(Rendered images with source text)
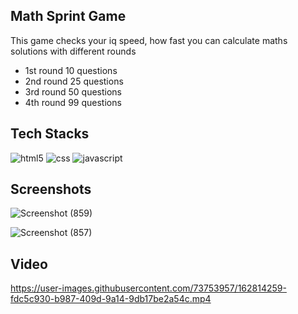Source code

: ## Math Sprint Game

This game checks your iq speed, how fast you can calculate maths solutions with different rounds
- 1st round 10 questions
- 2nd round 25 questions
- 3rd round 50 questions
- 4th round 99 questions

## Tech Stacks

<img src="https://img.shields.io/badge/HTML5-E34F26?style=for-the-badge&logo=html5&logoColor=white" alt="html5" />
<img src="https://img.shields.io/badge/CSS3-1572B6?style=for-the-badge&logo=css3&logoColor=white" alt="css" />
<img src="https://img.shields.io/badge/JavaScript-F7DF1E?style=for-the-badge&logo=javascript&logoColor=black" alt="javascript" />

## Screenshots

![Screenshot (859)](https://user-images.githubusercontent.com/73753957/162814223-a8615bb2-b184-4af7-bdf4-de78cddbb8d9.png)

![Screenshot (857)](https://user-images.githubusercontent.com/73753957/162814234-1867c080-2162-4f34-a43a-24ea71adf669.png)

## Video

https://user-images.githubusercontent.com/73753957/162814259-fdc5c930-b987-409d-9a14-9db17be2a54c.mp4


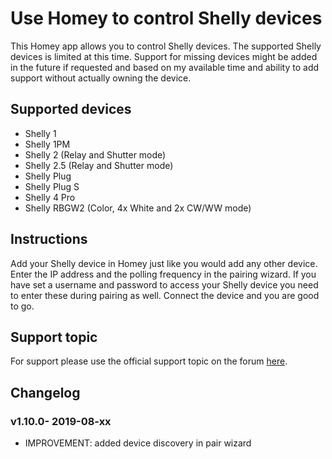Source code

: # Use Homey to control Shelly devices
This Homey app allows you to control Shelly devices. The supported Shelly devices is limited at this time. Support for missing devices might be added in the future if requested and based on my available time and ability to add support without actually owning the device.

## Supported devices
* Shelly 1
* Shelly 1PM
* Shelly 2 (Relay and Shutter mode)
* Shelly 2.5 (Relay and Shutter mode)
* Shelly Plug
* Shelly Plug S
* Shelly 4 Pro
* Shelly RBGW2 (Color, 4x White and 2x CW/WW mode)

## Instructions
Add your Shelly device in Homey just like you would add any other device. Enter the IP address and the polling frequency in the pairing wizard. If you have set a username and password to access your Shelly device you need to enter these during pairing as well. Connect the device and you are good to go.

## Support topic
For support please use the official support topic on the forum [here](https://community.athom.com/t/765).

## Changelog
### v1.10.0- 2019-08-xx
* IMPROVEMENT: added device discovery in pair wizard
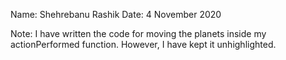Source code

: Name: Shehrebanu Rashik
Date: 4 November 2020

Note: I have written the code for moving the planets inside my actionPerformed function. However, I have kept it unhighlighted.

* Your assignment:
Extract exactly the lines from the one containing "Shelly Plug S" through the last line of the records above, both included, and leave out the pictures.

* Result of this task:
* Shelly Plug S
* Shelly 4 Pro
* Shelly RBGW2 (Color, 4x White and 2x CW/WW mode)

## Instructions
Add your Shelly device in Homey just like you would add any other device. Enter the IP address and the polling frequency in the pairing wizard. If you have set a username and password to access your Shelly device you need to enter these during pairing as well. Connect the device and you are good to go.

## Support topic
For support please use the official support topic on the forum [here](https://community.athom.com/t/765).

## Changelog
### v1.10.0- 2019-08-xx
* IMPROVEMENT: added device discovery in pair wizard
Source code

: Name: Shehrebanu Rashik
Date: 4 November 2020

Note: I have written the code for moving the planets inside my actionPerformed function. However, I have kept it unhighlighted.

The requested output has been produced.